Yakın geleceğimizde Türkiye'de bir Suriyeli "örgüt" ile karşı karşıya olacağız. Halihazırda sığınmacılar terörist
faaliyetler için oldukça elverişli bir "avlanma" sahasıdır, ancak bu iş bunun ötesine geçecek ve yanlış yönetim yüzünden iyice
marjinalleşip yeraltına itilen, bambaşka bir ülkede tutunma savaşı verirken, mezkur sebepler nedeniyle o ülke yerlilerinin
kendilerince haklı nefret ve düşmanlığı ile karşılaşan Suriyeliler örgütlenerek büyük bir suç şebekesi oluşturacaklar. Sosyal
dokuları buna elverişli, devletimizin bir terör örgütünü kendi eliyle devlete "sızdırıp", onun savcısı kesilip, uyarı yapanları "buna
kargalar bile güler" diyerek alaya aldığı gözönünde bulununca, Suriyelilerin kuracağı müstakbel örgütün ne kadar korkunç bir
güce ulaşacağını kestirmek mümkün.
Hayal edin: İşe geç kaldığı için alelacele evden çıkan, metroya yürürken üç Suriyeli "ihvan"ın bir genç kızı sıkıştırdığını gören Aykut, dişini sıkar. Ancak yumruklarını sıkamaz, zira iktidardaki İhvan ve Ümmet Partisi'nin bu Suriyelilerin örgütüyle sıkı ilişkisi vardır, polisin yarısı ya Suriyeli, ya onlarla irtibatlı-iltisaklıdır.

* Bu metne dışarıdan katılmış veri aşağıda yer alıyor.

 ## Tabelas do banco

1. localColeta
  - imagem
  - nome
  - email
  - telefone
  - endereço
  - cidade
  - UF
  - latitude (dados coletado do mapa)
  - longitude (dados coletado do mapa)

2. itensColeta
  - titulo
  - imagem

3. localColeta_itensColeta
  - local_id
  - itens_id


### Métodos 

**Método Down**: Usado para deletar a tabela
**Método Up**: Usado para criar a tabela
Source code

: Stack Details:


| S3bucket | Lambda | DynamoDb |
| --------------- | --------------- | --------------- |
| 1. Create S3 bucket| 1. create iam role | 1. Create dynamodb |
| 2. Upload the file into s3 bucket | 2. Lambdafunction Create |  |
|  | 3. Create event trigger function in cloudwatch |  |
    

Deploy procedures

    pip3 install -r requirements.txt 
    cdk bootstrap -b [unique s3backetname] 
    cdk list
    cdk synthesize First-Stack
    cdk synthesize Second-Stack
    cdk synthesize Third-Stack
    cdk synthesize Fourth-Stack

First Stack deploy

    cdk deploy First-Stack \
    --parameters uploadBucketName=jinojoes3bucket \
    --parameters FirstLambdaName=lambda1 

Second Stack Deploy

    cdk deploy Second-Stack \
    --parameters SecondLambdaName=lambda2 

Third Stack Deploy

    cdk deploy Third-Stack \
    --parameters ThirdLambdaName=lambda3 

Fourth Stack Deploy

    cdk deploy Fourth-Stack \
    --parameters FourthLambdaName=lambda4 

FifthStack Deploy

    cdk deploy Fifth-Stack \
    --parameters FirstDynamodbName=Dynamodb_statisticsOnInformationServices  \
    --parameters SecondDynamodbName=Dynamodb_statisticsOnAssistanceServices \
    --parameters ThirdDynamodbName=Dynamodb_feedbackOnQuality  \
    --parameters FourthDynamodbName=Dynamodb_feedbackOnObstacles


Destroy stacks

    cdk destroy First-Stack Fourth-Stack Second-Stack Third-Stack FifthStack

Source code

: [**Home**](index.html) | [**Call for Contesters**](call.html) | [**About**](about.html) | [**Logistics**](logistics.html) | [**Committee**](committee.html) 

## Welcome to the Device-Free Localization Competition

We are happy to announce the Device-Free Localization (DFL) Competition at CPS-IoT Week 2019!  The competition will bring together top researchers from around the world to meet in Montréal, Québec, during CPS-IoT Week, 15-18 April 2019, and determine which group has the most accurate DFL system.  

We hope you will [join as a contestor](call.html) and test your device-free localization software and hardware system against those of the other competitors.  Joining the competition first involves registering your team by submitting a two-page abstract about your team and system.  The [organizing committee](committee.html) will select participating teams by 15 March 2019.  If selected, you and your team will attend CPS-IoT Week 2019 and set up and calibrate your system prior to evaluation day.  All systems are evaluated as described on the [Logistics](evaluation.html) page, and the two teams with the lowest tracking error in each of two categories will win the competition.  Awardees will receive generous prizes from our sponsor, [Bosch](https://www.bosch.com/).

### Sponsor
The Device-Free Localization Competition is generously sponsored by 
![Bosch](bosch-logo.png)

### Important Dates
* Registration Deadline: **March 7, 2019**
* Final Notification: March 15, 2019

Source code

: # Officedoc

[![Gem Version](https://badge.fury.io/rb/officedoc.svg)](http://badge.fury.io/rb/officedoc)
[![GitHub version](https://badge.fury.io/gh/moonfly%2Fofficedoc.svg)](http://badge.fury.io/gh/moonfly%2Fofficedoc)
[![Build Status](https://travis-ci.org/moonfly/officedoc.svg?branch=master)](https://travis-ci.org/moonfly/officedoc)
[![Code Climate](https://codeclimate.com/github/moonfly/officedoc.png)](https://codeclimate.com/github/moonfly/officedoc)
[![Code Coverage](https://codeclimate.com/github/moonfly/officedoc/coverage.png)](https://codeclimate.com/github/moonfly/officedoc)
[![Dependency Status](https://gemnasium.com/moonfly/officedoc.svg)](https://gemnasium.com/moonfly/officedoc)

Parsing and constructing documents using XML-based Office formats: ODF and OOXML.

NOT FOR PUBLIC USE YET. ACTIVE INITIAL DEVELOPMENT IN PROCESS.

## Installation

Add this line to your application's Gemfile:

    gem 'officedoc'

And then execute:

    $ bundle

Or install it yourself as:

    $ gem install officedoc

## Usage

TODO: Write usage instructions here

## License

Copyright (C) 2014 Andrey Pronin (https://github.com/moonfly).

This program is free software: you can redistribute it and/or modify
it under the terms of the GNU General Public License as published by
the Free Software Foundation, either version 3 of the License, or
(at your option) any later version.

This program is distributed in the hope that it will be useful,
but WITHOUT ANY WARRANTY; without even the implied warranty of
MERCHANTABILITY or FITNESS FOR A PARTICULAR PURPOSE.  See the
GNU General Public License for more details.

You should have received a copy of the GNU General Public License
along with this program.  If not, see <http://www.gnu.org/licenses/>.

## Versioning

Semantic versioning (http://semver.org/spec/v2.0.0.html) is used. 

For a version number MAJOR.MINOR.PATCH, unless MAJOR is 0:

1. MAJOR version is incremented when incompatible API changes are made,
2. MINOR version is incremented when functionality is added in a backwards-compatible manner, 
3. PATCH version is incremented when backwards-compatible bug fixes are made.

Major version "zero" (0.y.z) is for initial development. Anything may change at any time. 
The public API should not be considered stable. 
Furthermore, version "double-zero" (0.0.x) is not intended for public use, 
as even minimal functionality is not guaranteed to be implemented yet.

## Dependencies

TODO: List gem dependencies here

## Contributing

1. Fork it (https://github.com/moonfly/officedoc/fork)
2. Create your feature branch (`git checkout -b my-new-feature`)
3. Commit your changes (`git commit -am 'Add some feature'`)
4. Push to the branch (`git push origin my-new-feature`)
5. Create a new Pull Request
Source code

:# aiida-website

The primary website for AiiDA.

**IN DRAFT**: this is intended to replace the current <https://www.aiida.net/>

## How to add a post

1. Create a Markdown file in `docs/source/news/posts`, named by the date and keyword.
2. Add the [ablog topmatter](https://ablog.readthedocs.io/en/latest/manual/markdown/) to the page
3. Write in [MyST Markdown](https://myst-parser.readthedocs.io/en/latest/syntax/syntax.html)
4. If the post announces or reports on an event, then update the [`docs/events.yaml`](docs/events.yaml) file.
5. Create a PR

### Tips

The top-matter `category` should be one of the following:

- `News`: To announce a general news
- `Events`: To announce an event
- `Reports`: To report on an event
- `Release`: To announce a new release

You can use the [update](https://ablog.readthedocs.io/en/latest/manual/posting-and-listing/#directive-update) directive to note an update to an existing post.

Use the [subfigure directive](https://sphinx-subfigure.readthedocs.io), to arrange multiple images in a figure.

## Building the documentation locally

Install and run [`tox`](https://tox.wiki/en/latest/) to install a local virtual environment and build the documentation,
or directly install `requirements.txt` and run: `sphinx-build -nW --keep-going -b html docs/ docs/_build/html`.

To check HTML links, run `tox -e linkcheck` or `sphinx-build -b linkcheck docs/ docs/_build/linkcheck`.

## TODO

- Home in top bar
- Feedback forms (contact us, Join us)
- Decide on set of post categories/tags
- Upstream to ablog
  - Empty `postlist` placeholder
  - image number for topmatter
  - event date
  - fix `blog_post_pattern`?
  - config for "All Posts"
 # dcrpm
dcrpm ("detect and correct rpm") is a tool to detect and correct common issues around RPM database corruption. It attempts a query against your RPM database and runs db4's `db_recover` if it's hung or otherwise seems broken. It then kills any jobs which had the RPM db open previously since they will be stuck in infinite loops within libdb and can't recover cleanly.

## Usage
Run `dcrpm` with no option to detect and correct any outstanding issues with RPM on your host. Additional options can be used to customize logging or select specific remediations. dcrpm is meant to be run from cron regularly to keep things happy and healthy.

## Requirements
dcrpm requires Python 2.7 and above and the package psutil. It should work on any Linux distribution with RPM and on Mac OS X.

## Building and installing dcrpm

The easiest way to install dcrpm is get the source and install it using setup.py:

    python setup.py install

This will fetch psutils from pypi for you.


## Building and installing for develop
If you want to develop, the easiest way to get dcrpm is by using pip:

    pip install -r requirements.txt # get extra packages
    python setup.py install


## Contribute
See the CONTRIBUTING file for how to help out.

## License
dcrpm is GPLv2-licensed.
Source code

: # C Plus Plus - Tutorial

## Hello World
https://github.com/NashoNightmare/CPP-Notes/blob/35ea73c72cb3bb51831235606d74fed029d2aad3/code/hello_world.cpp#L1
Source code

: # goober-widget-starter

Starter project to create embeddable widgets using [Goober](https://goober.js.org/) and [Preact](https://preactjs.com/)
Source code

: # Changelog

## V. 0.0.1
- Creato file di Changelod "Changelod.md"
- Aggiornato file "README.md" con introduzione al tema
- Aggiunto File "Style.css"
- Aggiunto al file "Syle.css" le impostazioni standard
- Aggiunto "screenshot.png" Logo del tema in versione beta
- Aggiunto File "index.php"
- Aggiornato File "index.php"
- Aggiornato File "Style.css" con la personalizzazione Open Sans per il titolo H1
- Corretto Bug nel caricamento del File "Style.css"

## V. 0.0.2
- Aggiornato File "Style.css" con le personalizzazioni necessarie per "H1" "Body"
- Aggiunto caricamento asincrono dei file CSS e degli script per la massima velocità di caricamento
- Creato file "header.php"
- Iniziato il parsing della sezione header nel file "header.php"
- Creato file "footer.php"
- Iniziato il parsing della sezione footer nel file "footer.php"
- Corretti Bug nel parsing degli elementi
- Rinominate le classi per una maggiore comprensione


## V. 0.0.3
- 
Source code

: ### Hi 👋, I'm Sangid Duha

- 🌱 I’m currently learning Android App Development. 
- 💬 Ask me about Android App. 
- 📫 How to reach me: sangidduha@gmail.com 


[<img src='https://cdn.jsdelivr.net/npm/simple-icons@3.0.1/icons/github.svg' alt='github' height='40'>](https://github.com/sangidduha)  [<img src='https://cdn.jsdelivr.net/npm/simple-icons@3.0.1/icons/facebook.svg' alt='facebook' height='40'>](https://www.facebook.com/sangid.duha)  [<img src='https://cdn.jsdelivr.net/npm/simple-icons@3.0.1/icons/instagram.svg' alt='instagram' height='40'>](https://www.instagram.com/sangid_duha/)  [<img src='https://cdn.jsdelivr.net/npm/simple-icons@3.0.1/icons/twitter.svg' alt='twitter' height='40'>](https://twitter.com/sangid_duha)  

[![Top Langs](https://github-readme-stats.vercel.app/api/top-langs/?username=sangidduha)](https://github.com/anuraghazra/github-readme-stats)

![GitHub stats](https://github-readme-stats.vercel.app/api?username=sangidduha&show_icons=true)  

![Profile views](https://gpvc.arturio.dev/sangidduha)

Kız güpegündüz metroya giden altgeçitte tecavüze uğrarken, Aykut da diğer birçok insan gibi bu örgütlü kötülükten korktuğu için içinden kahrederek, adımlarını hızlandırarak yürür gider. Fakat pek uzağa gidemeyecektir, zira bir başka ilde namuslu bir Jandarma komutanı bu örgüte operasyon düzenlediği için, "ihvan" bir intikam
saldırısında bulunmuştur. Havaya uçan metroda Aykut'un aklı, hala yardıma yeltenmediği için vicdanına azap gibi çöken genç kızdadır.